At a San Francisco hospital, nurses will soon be using Tablet PC (called C5) to assist with patient care according to this CNET article.
Nurses at UCSF and other hospitals around the country currently measure a patient’s vital signs with one medical device. But they have to manually transfer the data to one of several rolling notebook PCs–referred to as COWs, or computers on wheels–so it can be captured in a patient’s medical history file and made available to other doctors.
This low-tech approach can lead to transcription errors by fatigued nurses and potentially serious medical problems for patients, said Ann Williamson, nursing director at UCSF. The C5 is directly connected to the other medical equipment used to take a patient’s pulse or measure their blood pressure, so data is instantly recorded by the C5 directly off the medical device and transferred to a hospital server.

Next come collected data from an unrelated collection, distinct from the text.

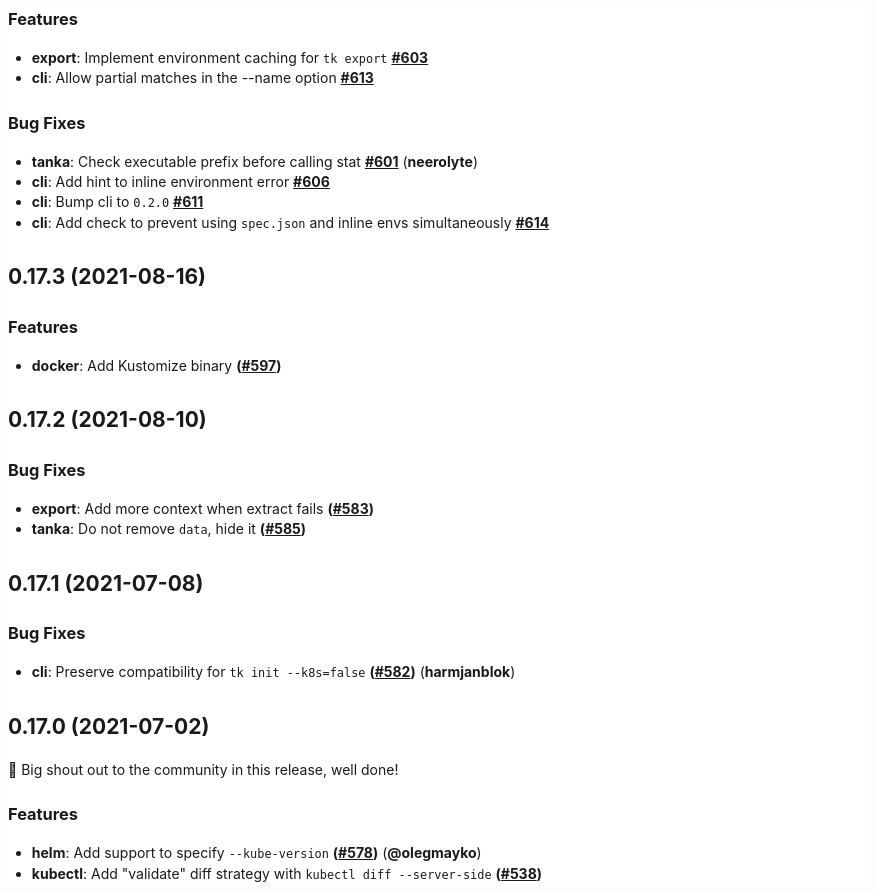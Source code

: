 ### Features

- **export**: Implement environment caching for `tk export`
  **[#603](https://github.com/grafana/tanka/pull/603)**
- **cli**: Allow partial matches in the --name option
  **[#613](https://github.com/grafana/tanka/pull/613)**

### Bug Fixes

- **tanka**: Check executable prefix before calling stat
  **[#601](https://github.com/grafana/tanka/pull/601)**  (**neerolyte**)
- **cli**: Add hint to inline environment error
  **[#606](https://github.com/grafana/tanka/pull/606)**
- **cli**: Bump cli to `0.2.0`
  **[#611](https://github.com/grafana/tanka/pull/611)**
- **cli**: Add check to prevent using `spec.json` and inline envs simultaneously
  **[#614](https://github.com/grafana/tanka/pull/614)**

## 0.17.3 (2021-08-16)

### Features

- **docker**: Add Kustomize binary
  **([#597](https://github.com/grafana/tanka/pull/597))**

## 0.17.2 (2021-08-10)

### Bug Fixes

- **export**: Add more context when extract fails
  **([#583](https://github.com/grafana/tanka/pull/583))**
- **tanka**: Do not remove `data`, hide it
  **([#585](https://github.com/grafana/tanka/pull/585))**

## 0.17.1 (2021-07-08)

### Bug Fixes

- **cli**: Preserve compatibility for `tk init --k8s=false`
  **([#582](https://github.com/grafana/tanka/pull/582))** (**harmjanblok**)

## 0.17.0 (2021-07-02)

:tada: Big shout out to the community in this release, well done!

### Features

- **helm**: Add support to specify `--kube-version`
  **([#578](https://github.com/grafana/tanka/pull/578))** (**@olegmayko**)
- **kubectl**: Add "validate" diff strategy with `kubectl diff --server-side`
  **([#538](https://github.com/grafana/tanka/pull/538))**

This also allows nurses to spend more time with patients, because they don’t have to leave the patient to find the nearest COW or deal with having to log in to the shared COW every time, Williamson said.
As noted in one of the comments, a Jan/Feb 2005 Washington Monthly article entitled “The Best Care Anywhere” about veterans hospitals attributed these laptops on wheels being beneficial to patient and helping improve the profitability and quality of care to one of the best of the USA.

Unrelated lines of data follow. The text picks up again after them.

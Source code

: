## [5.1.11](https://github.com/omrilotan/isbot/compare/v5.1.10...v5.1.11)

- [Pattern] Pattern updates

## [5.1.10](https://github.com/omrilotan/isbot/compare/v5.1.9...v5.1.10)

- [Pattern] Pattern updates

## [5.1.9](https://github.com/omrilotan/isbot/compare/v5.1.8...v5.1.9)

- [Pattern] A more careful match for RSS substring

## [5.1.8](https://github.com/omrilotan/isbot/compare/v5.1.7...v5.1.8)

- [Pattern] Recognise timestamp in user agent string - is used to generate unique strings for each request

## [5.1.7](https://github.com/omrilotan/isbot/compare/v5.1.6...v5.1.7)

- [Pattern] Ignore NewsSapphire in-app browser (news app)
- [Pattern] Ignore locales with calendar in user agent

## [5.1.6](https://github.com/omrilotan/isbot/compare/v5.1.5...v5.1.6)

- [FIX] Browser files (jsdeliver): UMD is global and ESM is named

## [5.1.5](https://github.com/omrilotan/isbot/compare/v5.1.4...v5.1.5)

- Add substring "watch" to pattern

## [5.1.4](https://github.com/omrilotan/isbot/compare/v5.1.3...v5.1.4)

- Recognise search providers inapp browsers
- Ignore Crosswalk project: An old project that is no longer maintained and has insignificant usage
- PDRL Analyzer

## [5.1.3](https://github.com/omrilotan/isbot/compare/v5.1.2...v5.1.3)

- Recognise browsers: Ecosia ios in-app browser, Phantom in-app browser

In the old days, pharmacists did their best to decipher doctors’ handwritten prescription orders, while nurses, she says, did their best to keep track of which patients should receive which medicines by shuffling 3-by-5 cards.

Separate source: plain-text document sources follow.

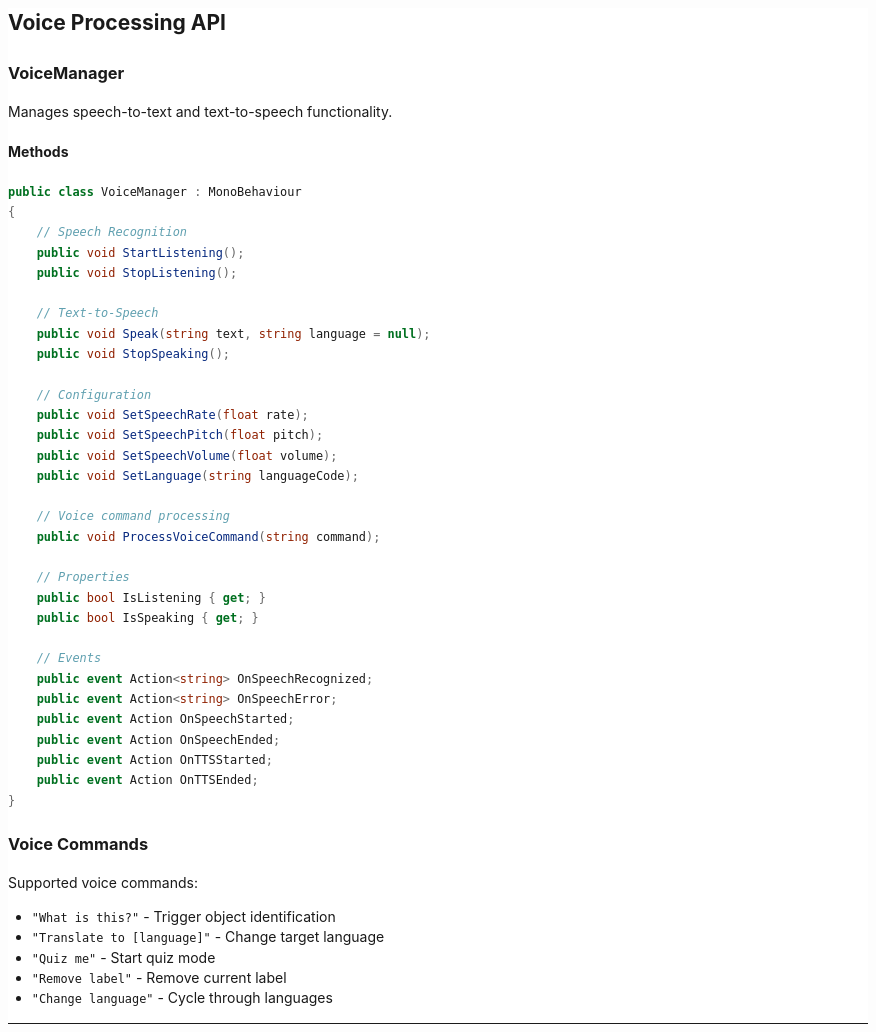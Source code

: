 
## Voice Processing API

### VoiceManager

Manages speech-to-text and text-to-speech functionality.

#### Methods

```csharp
public class VoiceManager : MonoBehaviour
{
    // Speech Recognition
    public void StartListening();
    public void StopListening();
    
    // Text-to-Speech
    public void Speak(string text, string language = null);
    public void StopSpeaking();
    
    // Configuration
    public void SetSpeechRate(float rate);
    public void SetSpeechPitch(float pitch);
    public void SetSpeechVolume(float volume);
    public void SetLanguage(string languageCode);
    
    // Voice command processing
    public void ProcessVoiceCommand(string command);
    
    // Properties
    public bool IsListening { get; }
    public bool IsSpeaking { get; }
    
    // Events
    public event Action<string> OnSpeechRecognized;
    public event Action<string> OnSpeechError;
    public event Action OnSpeechStarted;
    public event Action OnSpeechEnded;
    public event Action OnTTSStarted;
    public event Action OnTTSEnded;
}
```

### Voice Commands

Supported voice commands:

- `"What is this?"` - Trigger object identification
- `"Translate to [language]"` - Change target language
- `"Quiz me"` - Start quiz mode
- `"Remove label"` - Remove current label
- `"Change language"` - Cycle through languages

---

Today, by contrast, doctors enter their orders into their laptops. The computer system immediately checks any order against the patient’s records. If the doctors working with a patient have prescribed an inappropriate combination of medicines or overlooked the patient’s previous allergic reaction to a drug, the computer sends up a red flag. Later, when hospital pharmacists fill those prescriptions, the computer system generates a bar code that goes on the bottle or intravenous bag and registers what the medicine is, who it is for, when it should be administered, in what dose, and by whom.
Within the UK, a CNET article yesterday discussed the London clinic which is using WiFi in conjunction with wireless chip technology to be able to find/track items or even people throughout the hospital. There were apparently successful trials in December. I am curious as to how staff or even patients would feel being tracked?
Roberts said that workers will be able to view plans of the hospital on computer screens throughout the facility that show the location of items equipped with the chips, from syringe pumps to blood gas monitors.
The tracking system is due to be rolled out over the next few months, following successful trials in December.
Roberts also plans to find other ways to use the tracking technology to improve the experience of patients and to make medical workers’ jobs easier.
For instance, the system could be used to locate staff when equipment needs to be retrieved, to log when patients go in and out of surgery, or to guide outpatients to appointments via “intelligent” ID badges equipped with chips that show patients their location in the building.
Another possible application: tracking assets and staff as they move between the clinic and new sites it is opening in the Harley Street area.
Relevance: It is interesting how ubiquitous computing technology is progressing within the health profession. I wonder if mobile phones (perhaps with the ability to project on a wall) or PDAs will become more prevalent in the health profession rather than Tablets due to their weight and size? I also wonder how common mobile technology is within the Canadian health system?